• [TASK TO COMPLETE]: Look through the lines below and extract any with the word "function".

◆ ◆ ◆ ◆ ◆

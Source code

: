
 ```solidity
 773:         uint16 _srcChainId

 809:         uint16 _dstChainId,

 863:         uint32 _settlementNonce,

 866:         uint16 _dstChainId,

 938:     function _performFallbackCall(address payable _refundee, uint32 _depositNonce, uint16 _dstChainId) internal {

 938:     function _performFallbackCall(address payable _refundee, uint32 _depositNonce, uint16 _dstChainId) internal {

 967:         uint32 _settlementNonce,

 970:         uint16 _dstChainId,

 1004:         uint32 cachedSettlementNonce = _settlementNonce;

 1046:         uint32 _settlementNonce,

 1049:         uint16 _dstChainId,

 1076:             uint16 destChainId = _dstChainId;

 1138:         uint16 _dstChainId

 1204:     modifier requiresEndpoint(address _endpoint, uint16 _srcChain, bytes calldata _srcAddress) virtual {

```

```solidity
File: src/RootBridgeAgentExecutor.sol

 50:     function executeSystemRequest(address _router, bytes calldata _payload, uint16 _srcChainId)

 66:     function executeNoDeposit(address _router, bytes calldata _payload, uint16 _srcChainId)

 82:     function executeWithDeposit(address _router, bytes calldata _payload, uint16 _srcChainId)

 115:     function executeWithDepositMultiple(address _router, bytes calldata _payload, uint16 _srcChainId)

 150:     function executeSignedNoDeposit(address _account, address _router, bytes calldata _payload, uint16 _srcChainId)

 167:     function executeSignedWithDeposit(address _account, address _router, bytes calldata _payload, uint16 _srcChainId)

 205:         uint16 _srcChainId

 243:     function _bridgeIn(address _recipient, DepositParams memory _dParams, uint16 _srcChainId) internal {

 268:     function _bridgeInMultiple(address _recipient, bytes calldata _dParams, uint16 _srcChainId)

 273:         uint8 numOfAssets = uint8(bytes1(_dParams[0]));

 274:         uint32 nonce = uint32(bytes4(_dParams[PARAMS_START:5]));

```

◆ ◆ ◆ ◆ ◆

• [ANSWER]:
 938:     function _performFallbackCall(address payable _refundee, uint32 _depositNonce, uint16 _dstChainId) internal {
 938:     function _performFallbackCall(address payable _refundee, uint32 _depositNonce, uint16 _dstChainId) internal {
 50:     function executeSystemRequest(address _router, bytes calldata _payload, uint16 _srcChainId)
 66:     function executeNoDeposit(address _router, bytes calldata _payload, uint16 _srcChainId)
 82:     function executeWithDeposit(address _router, bytes calldata _payload, uint16 _srcChainId)
 115:     function executeWithDepositMultiple(address _router, bytes calldata _payload, uint16 _srcChainId)
 150:     function executeSignedNoDeposit(address _account, address _router, bytes calldata _payload, uint16 _srcChainId)
 167:     function executeSignedWithDeposit(address _account, address _router, bytes calldata _payload, uint16 _srcChainId)
 243:     function _bridgeIn(address _recipient, DepositParams memory _dParams, uint16 _srcChainId) internal {
 268:     function _bridgeInMultiple(address _recipient, bytes calldata _dParams, uint16 _srcChainId)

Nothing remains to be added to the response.